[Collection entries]
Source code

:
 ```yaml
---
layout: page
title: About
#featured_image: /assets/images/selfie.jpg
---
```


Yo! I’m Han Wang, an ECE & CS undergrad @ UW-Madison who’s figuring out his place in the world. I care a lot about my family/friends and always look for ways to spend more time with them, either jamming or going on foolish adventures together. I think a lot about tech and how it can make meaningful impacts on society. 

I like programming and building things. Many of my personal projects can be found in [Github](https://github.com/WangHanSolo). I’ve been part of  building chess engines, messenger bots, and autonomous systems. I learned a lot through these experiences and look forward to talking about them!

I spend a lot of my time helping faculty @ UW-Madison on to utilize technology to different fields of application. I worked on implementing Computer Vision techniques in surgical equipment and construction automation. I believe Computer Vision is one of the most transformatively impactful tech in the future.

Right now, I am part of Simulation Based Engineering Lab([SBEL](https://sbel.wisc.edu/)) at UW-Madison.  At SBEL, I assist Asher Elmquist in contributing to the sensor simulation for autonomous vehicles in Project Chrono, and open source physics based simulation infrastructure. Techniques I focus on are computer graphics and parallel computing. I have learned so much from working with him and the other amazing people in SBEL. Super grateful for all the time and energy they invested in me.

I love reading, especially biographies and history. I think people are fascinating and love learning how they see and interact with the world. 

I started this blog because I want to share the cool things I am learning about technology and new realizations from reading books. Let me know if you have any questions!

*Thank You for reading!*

__Try it__:
Each record should be repeated in full, exactly as it is written.

__Result__:
Source code

:
 ```yaml
---
layout: page
title: About
#featured_image: /assets/images/selfie.jpg
---
```


Yo! I’m Han Wang, an ECE & CS undergrad @ UW-Madison who’s figuring out his place in the world. I care a lot about my family/friends and always look for ways to spend more time with them, either jamming or going on foolish adventures together. I think a lot about tech and how it can make meaningful impacts on society. 

I like programming and building things. Many of my personal projects can be found in [Github](https://github.com/WangHanSolo). I’ve been part of  building chess engines, messenger bots, and autonomous systems. I learned a lot through these experiences and look forward to talking about them!

I spend a lot of my time helping faculty @ UW-Madison on to utilize technology to different fields of application. I worked on implementing Computer Vision techniques in surgical equipment and construction automation. I believe Computer Vision is one of the most transformatively impactful tech in the future.

Right now, I am part of Simulation Based Engineering Lab([SBEL](https://sbel.wisc.edu/)) at UW-Madison.  At SBEL, I assist Asher Elmquist in contributing to the sensor simulation for autonomous vehicles in Project Chrono, and open source physics based simulation infrastructure. Techniques I focus on are computer graphics and parallel computing. I have learned so much from working with him and the other amazing people in SBEL. Super grateful for all the time and energy they invested in me.

I love reading, especially biographies and history. I think people are fascinating and love learning how they see and interact with the world. 

I started this blog because I want to share the cool things I am learning about technology and new realizations from reading books. Let me know if you have any questions!

*Thank You for reading!*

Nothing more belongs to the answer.